EXERCISE DETAILS:
Beginning with the line that contains "### 🩹 Fixes" and concluding with the final line of the listing below, output each line exactly, and only those lines.

(DATA SUPPLIED begins)

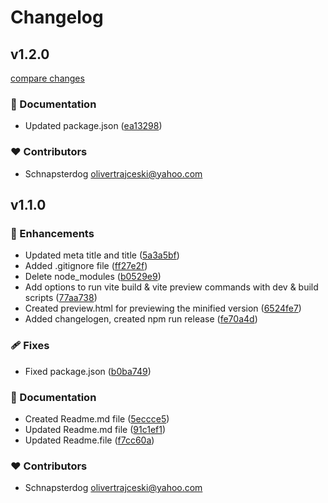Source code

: 
# Changelog



## v1.2.0

[compare changes](https://github.com/SchnapsterDog/embeddable-e-commerce-widget/compare/v1.1.0...v1.2.0)

### 📖 Documentation

- Updated package.json ([ea13298](https://github.com/SchnapsterDog/embeddable-e-commerce-widget/commit/ea13298))

### ❤️ Contributors

- Schnapsterdog <olivertrajceski@yahoo.com>

## v1.1.0


### 🚀 Enhancements

- Updated meta title and title ([5a3a5bf](https://github.com/SchnapsterDog/embeddable-e-commerce-widget/commit/5a3a5bf))
- Added .gitignore file ([ff27e2f](https://github.com/SchnapsterDog/embeddable-e-commerce-widget/commit/ff27e2f))
- Delete node_modules ([b0529e9](https://github.com/SchnapsterDog/embeddable-e-commerce-widget/commit/b0529e9))
- Add options to run vite build & vite preview commands with dev & build scripts ([77aa738](https://github.com/SchnapsterDog/embeddable-e-commerce-widget/commit/77aa738))
- Created preview.html for previewing the minified version ([6524fe7](https://github.com/SchnapsterDog/embeddable-e-commerce-widget/commit/6524fe7))
- Added changelogen, created npm run release ([fe70a4d](https://github.com/SchnapsterDog/embeddable-e-commerce-widget/commit/fe70a4d))

### 🩹 Fixes

- Fixed package.json ([b0ba749](https://github.com/SchnapsterDog/embeddable-e-commerce-widget/commit/b0ba749))

### 📖 Documentation

- Created Readme.md file ([5eccce5](https://github.com/SchnapsterDog/embeddable-e-commerce-widget/commit/5eccce5))
- Updated Readme.md file ([91c1ef1](https://github.com/SchnapsterDog/embeddable-e-commerce-widget/commit/91c1ef1))
- Updated Readme.file ([f7cc60a](https://github.com/SchnapsterDog/embeddable-e-commerce-widget/commit/f7cc60a))

### ❤️ Contributors

- Schnapsterdog <olivertrajceski@yahoo.com>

(DATA SUPPLIED ends)

FINISHED EXERCISE:
### 🩹 Fixes

- Fixed package.json ([b0ba749](https://github.com/SchnapsterDog/embeddable-e-commerce-widget/commit/b0ba749))

### 📖 Documentation

- Created Readme.md file ([5eccce5](https://github.com/SchnapsterDog/embeddable-e-commerce-widget/commit/5eccce5))
- Updated Readme.md file ([91c1ef1](https://github.com/SchnapsterDog/embeddable-e-commerce-widget/commit/91c1ef1))
- Updated Readme.file ([f7cc60a](https://github.com/SchnapsterDog/embeddable-e-commerce-widget/commit/f7cc60a))

### ❤️ Contributors

- Schnapsterdog <olivertrajceski@yahoo.com>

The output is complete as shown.